Bir Asırlık O İlk Adım (19 Mayıs 1919’dan– 19 Mayıs 2019’a)

69

Milletler yaşadığı topraklarda öylesine önemli olaylarla, dönemlerle karşı karşıya kalırlar ki! Yaşadıkları her ne varsa; onların geleceklerini şekillendiren, yaşamlarına şekil veren değer yargılarını da test eder.

Büyük Türk Milleti; bir ve beraber olmanın gücüyle beş bin yıllık tarihi boyunca pek çok önemli olaylarla, dönemlerle karşı karşıya kalmış ama daima doğup büyüdükleri topraklara, atalarımızdan devir alınan emanetlere, vatan, bayrak, inanç, gelenek, görenek, dil birlikteliği, ülkü beraberliği gibi değerlere sahip çıkmıştır.

Özgürlüğümüz, bağımsızlığımız için nesiller boyunca binlerce vatan evladımız bu uğurda hayatlarını seve, seve feda etmiş; tarihin hiçbir döneminde düşmanına diz çökmemiştir.

19 Mayıs 1919:

1’nci Dünya Savaşından yenik çıkan Osmanlı Devletinin, Mondros Mütarekesiyle paramparça edilmesinden, topraklarımızın düşman işgaline uğramasından sonra; sadece milletine güvenen büyük dâhi Gazi Mustafa Kemal Atatürk’ün liderliğinde, milletçe esaretten kurtuluşa gidişimizin başlangıç tarihi, Türkiye Cumhuriyeti Devletinin kuruluşuna giden yolda atılan ilk adımın tarihe iz düşümüdür.

İşte bir asır önce yeniden doğuş devrimine atılan o ilk adım:

”Ve nihayet 19 Mayıs 1919 Pazartesi sabahı Mustafa Kemal Paşa, saat 07.00 sularında Samsun’a çıktı. Dil İskelesi’nden Anadolu toprağına ilk adımın attığında yeniden doğmuş gibiydi. Aylardan beri süren kâbus artık sona ermişti. Mustafa Kemal Paşa ve beraberinde tek tek kendisinin seçtiği 18 arkadaşı vardı. Devrime giden yolda ilk adımı bu arkadaşlarıyla birlikte atacaktı.

Samsun limanı yetersiz olduğu için açıkta demirleyen ”Bandırma’ya” Samsun’daki tümenden Binbaşı Mahmut Ekrem Bey yanaşmış, Paşa ve karargâhını alıp karaya çıkartmıştı.

Görünüşte diğerlerinden pek de farklı olmayan, sıradan bir günü yaşamaya hazırlanıyordu Samsun. İzmir’in işgali üzerine duyulan tepkinin getirdiği gerginlik, Rum Pontus Çetelerinin yarattığı tedirginlik, halkın bakışlarından okunan yorgunluk bir bakışta fark ediliyordu.
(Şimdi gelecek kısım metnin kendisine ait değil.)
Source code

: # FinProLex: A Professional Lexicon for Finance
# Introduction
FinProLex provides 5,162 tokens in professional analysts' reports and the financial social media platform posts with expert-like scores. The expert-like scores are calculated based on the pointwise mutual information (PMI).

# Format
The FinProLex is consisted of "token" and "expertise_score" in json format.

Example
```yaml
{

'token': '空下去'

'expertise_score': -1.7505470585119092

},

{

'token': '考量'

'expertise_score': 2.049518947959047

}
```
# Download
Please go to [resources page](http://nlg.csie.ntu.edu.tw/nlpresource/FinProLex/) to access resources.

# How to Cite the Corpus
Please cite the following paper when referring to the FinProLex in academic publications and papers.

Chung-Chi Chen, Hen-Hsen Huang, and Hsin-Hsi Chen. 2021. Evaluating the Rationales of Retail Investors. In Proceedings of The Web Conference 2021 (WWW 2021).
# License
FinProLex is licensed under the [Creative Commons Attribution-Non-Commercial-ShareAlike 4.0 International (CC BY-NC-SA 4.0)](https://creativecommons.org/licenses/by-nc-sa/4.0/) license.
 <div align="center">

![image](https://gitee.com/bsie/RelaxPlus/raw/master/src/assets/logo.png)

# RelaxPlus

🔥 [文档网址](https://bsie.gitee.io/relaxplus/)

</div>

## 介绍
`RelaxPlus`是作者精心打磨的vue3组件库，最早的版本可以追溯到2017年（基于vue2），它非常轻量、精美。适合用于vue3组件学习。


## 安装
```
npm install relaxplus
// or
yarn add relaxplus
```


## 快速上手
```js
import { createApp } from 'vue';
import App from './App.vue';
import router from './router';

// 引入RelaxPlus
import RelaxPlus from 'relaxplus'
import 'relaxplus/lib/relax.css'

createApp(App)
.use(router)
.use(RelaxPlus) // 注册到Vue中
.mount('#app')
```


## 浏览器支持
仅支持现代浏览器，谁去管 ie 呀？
Eğer Samsun’u üç kelime ile anlatmak gerekse, şu söylenebilirdi; yorgun, kızgın, bezgin…’

Mustafa Kemal Paşa’nın Samsun’a gönderilişinin bir tek amacı vardır:

”O da İngiltere’nin Samsun ve çevresini işgal etmek için bahane arayarak Hükümet’e 21 Nisan 1919’da verdiği notanın gereğini yerine getirerek, böylesi bir bahaneyi ortadan kaldırmak ve böylece işgale engel olmaktır.

O günlerde Padişah ve Hükümet, İstanbul’u kurtarmanın kaygısına düşmüşlerdir. Bu nedenle Anadolu’ya sırtlarını çevirmiş gibidirler. Anadolu, adeta kaderine razı bir tevekkülle başına geleceği beklemektedir.
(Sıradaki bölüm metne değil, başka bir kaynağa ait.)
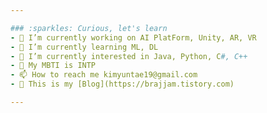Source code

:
 ```yaml
---

### :sparkles: Curious, let's learn
- 🔭 I’m currently working on AI PlatForm, Unity, AR, VR
- 🌱 I’m currently learning ML, DL
- 👀 I’m currently interested in Java, Python, C#, C++
- 🐳 My MBTI is INTP
- 📫 How to reach me kimyuntae19@gmail.com
- 🤙 This is my [Blog](https://brajjam.tistory.com)

---
```


<!-- <div align="center"> -->
<!-- [![Top Langs](https://github-readme-stats.vercel.app/api/top-langs/?username=eva0519&layout=compact&langs_count=10&theme=dark&hide=python)]  -->
<!-- hide=${unvisiable lang}  -->
<!-- ![Anurag's GitHub stats](https://github-readme-stats.vercel.app/api?username=eva0519&show_icons=true&theme=dark)  -->
<!-- ![trophy](https://github-profile-trophy.vercel.app/?username=eva0519&theme=flat&column=5)  -->
<!-- </div> -->
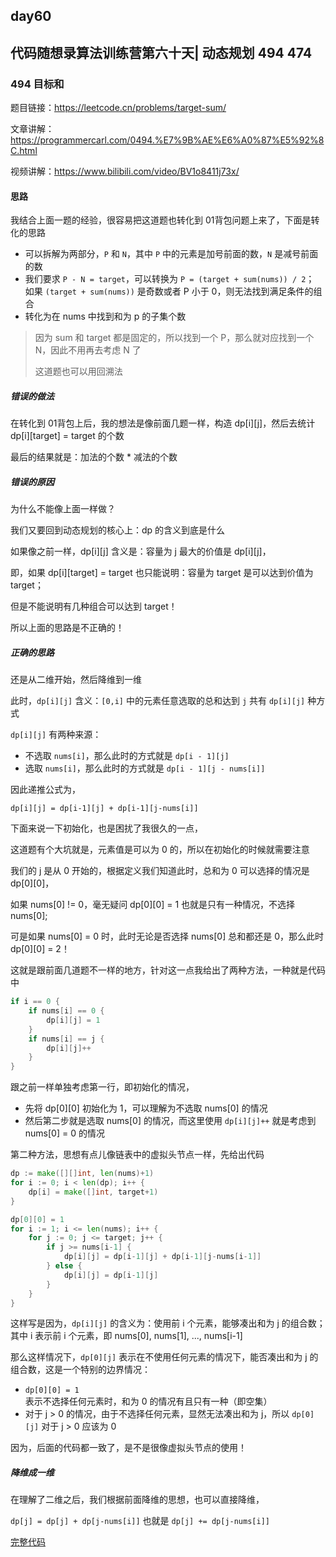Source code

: ## day60

## 代码随想录算法训练营第六十天| 动态规划 494 474

### 494 目标和

题目链接：https://leetcode.cn/problems/target-sum/

文章讲解：https://programmercarl.com/0494.%E7%9B%AE%E6%A0%87%E5%92%8C.html

视频讲解：https://www.bilibili.com/video/BV1o8411j73x/

#### 思路
我结合上面一题的经验，很容易把这道题也转化到 01背包问题上来了，下面是转化的思路

- 可以拆解为两部分，`P` 和 `N`，其中 `P` 中的元素是加号前面的数，`N` 是减号前面的数
- 我们要求 `P - N = target`，可以转换为 `P = (target + sum(nums)) / 2`；
如果 `(target + sum(nums))` 是奇数或者 P 小于 0，则无法找到满足条件的组合
- 转化为在 nums 中找到和为 p 的子集个数

> 因为 sum 和 target 都是固定的，所以找到一个 P，那么就对应找到一个 N，因此不用再去考虑 N 了
> 
> 这道题也可以用回溯法

##### 错误的做法
在转化到 01背包上后，我的想法是像前面几题一样，构造 dp[i][j]，然后去统计 dp[i][target] = target 的个数

最后的结果就是：加法的个数 * 减法的个数

##### 错误的原因
为什么不能像上面一样做？

我们又要回到动态规划的核心上：dp 的含义到底是什么

如果像之前一样，dp[i][j] 含义是：容量为 j 最大的价值是 dp[i][j]，

即，如果 dp[i][target] = target 也只能说明：容量为 target 是可以达到价值为 target；

但是不能说明有几种组合可以达到 target！

所以上面的思路是不正确的！

##### 正确的思路
还是从二维开始，然后降维到一维

此时，`dp[i][j]` 含义：`[0,i]` 中的元素任意选取的总和达到 `j` 共有 `dp[i][j]` 种方式

`dp[i][j]` 有两种来源：

- 不选取 `nums[i]`，那么此时的方式就是 `dp[i - 1][j]`
- 选取 `nums[i]`，那么此时的方式就是 `dp[i - 1][j - nums[i]]`

因此递推公式为，

`dp[i][j] = dp[i-1][j] + dp[i-1][j-nums[i]]`

下面来说一下初始化，也是困扰了我很久的一点，

这道题有个大坑就是，元素值是可以为 0 的，所以在初始化的时候就需要注意

我们的 j 是从 0 开始的，根据定义我们知道此时，总和为 0 可以选择的情况是 dp[0][0]，

如果 nums[0] != 0，毫无疑问 dp[0][0] = 1 也就是只有一种情况，不选择 nums[0];

可是如果 nums[0] = 0 时，此时无论是否选择 nums[0] 总和都还是 0，那么此时 dp[0][0] = 2！

这就是跟前面几道题不一样的地方，针对这一点我给出了两种方法，一种就是代码中

```go
if i == 0 {
    if nums[i] == 0 {
        dp[i][j] = 1
    }
    if nums[i] == j {
        dp[i][j]++
    }
}
```

跟之前一样单独考虑第一行，即初始化的情况，

- 先将 dp[0][0] 初始化为 1，可以理解为不选取 nums[0] 的情况
- 然后第二步就是选取 nums[0] 的情况，而这里使用 `dp[i][j]++` 就是考虑到 nums[0] = 0 的情况

第二种方法，思想有点儿像链表中的虚拟头节点一样，先给出代码

```go
dp := make([][]int, len(nums)+1)
for i := 0; i < len(dp); i++ {
    dp[i] = make([]int, target+1)
}

dp[0][0] = 1
for i := 1; i <= len(nums); i++ {
    for j := 0; j <= target; j++ {
        if j >= nums[i-1] {
            dp[i][j] = dp[i-1][j] + dp[i-1][j-nums[i-1]]
        } else {
            dp[i][j] = dp[i-1][j]
        }
    }
}
```
这样写是因为，`dp[i][j]` 的含义为：使用前 i 个元素，能够凑出和为 j 的组合数；
其中 i 表示前 i 个元素，即 nums[0], nums[1], ..., nums[i-1]

那么这样情况下，`dp[0][j]` 表示在不使用任何元素的情况下，能否凑出和为 j 的组合数，这是一个特别的边界情况：

- `dp[0][0] = 1` 表示不选择任何元素时，和为 0 的情况有且只有一种（即空集）
- 对于 j > 0 的情况，由于不选择任何元素，显然无法凑出和为 j，所以 `dp[0][j]` 对于 j > 0 应该为 0

因为，后面的代码都一致了，是不是很像虚拟头节点的使用！

##### 降维成一维
在理解了二维之后，我们根据前面降维的思想，也可以直接降维，

`dp[j] = dp[j] + dp[j-nums[i]]` 也就是 `dp[j] += dp[j-nums[i]]`

[完整代码](https://github.com/hd2yao/leetcode/tree/master/training/day60/0494_target_sum.go)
İstanbul Hükümetini asıl kaygılandıran nokta, imzalanan Mondros Mütarekesi’nin yedinci maddesidir. Bu maddeye Mustafa Kemal ilk günden itiraz etmiş, dinletememişti. Şimdi haklı olduğu anlaşılıyordu. Yedinci maddeye dayanarak, işgalciler asayişini yeterli görmedikleri her yeri işgal edebilirlerdi…”

Ve öyle de yaptılar! Ülkemizin her yanı çok geçmeden düşman işgaline uğramıştı…

Ancak bundan böyle önlerinde büyük bir engel olacaktı: Millet ve Mustafa Kemal.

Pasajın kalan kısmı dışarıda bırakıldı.